Como lidar com os sentimentos próprios desta época do ano? Segundo a psicóloga e analista bioenergética Silvana Tenório, é preciso dar mais valor às relações do que às coisas materiais. Para a professora e supervisora do Instituto de Análise Bioenergética, na Vila Madalena, analisar as metas não cumpridas e fazer planos para o próximo ano são atitudes válidas, bem como estar mais aberto ao contato com as outras pessoas pode significar mais felicidade.
Vale lembrar que este acerto de contas no fim de ano que muita gente tenta fazer não é necessário. Melhor seria se a avaliação fosse periódica e que o indivíduo buscasse renovar suas metas e refletir sobre a vida. Criar uma atitude positiva diante do futuro é um passo importante, mesmo que difícil. Confira a entrevista.

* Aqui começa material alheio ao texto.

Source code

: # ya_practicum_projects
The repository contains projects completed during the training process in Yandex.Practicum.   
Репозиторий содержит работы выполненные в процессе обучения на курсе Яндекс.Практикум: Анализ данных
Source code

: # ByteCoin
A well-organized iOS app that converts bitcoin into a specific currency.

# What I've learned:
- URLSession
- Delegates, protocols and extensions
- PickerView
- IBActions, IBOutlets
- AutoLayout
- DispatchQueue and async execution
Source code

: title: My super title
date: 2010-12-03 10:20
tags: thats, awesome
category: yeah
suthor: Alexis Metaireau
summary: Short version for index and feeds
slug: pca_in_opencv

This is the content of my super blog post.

Final de ano é sinônimo de frustração, principalmente neste mundo globalizado?
Pode ser, por isso temos que observar como lidamos com as nossas frustrações. Muitas vezes esquecemos de olhar para nós, para nosso próprio corpo e para os sinais que ele nos dá. Nesse mundo moderno, as pessoas vivem num ritmo tão alucinado que não se dão conta de como estão respirando, por exemplo. Tanta tensão, tanta pressão… Aquilo que chamamos de encouraçamento muscular, que tem a ver com essas exigências, às vezes impede até o fluxo de respiração. Isso tem a ver também com uma maneira de suprimir as emoções porque quanto mais você respira, mais entra em contato com as suas sensações. E, muitas vezes, para se dar conta da loucura deste mundo moderno, as pessoas se vêem negando a si mesmas, deixando de sentir e entrando em um padrão automático de funcionamento. Hoje, estou estudando um pesquisador inglês, chamado Winnicot, que fala muito desta questão do vínculo, do contato, do quanto as relações são importantes; e como hoje, nessa vida enlouquecida, como as pessoas estão com dificuldade de se vincular. Entram no ‘piloto automático’ e acabam se esquecendo de uma coisa simples que é estabelecer as relações de uma forma mais saudável.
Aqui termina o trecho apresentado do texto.